BRIEF → The answer required is how many lines of the following entries contain the word "activate", with no other words.

*** DATA SHOWN Section Begins ***

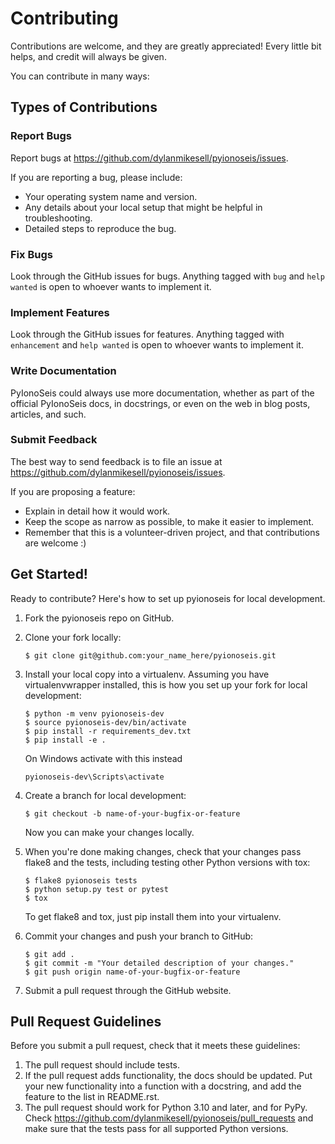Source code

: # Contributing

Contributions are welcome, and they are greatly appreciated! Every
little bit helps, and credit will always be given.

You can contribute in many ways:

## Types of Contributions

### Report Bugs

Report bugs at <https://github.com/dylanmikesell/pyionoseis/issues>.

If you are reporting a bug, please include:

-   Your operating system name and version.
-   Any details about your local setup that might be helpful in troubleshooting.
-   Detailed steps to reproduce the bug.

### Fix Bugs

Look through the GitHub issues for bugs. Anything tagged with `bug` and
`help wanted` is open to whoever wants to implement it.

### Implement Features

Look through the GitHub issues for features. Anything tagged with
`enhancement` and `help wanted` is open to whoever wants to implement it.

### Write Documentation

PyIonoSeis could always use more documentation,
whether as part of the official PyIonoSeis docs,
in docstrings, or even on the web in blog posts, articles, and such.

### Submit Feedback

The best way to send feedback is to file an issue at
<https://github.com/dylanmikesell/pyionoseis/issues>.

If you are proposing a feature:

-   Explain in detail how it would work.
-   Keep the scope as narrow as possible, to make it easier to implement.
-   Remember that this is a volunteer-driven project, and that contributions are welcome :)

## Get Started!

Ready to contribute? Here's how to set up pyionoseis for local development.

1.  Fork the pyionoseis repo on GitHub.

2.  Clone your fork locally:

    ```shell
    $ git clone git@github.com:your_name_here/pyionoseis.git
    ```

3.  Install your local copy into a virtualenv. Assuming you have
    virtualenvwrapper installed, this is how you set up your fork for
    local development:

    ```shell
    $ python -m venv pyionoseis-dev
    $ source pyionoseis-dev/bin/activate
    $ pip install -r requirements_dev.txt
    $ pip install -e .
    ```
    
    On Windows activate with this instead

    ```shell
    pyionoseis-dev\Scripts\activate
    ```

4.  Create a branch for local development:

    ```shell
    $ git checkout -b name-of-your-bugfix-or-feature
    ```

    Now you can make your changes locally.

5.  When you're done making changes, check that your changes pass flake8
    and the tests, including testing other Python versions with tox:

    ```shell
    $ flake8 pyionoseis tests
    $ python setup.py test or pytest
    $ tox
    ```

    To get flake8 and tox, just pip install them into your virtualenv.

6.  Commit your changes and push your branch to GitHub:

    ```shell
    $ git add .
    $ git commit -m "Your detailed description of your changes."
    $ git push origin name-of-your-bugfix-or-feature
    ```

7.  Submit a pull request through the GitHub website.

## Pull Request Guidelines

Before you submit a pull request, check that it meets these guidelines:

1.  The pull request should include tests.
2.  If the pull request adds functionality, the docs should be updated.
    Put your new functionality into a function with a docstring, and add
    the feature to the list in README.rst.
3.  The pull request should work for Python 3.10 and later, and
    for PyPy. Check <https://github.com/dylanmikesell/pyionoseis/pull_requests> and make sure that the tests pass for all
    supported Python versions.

*** DATA SHOWN Section Ends ***

COMPLETED EXERCISE → 3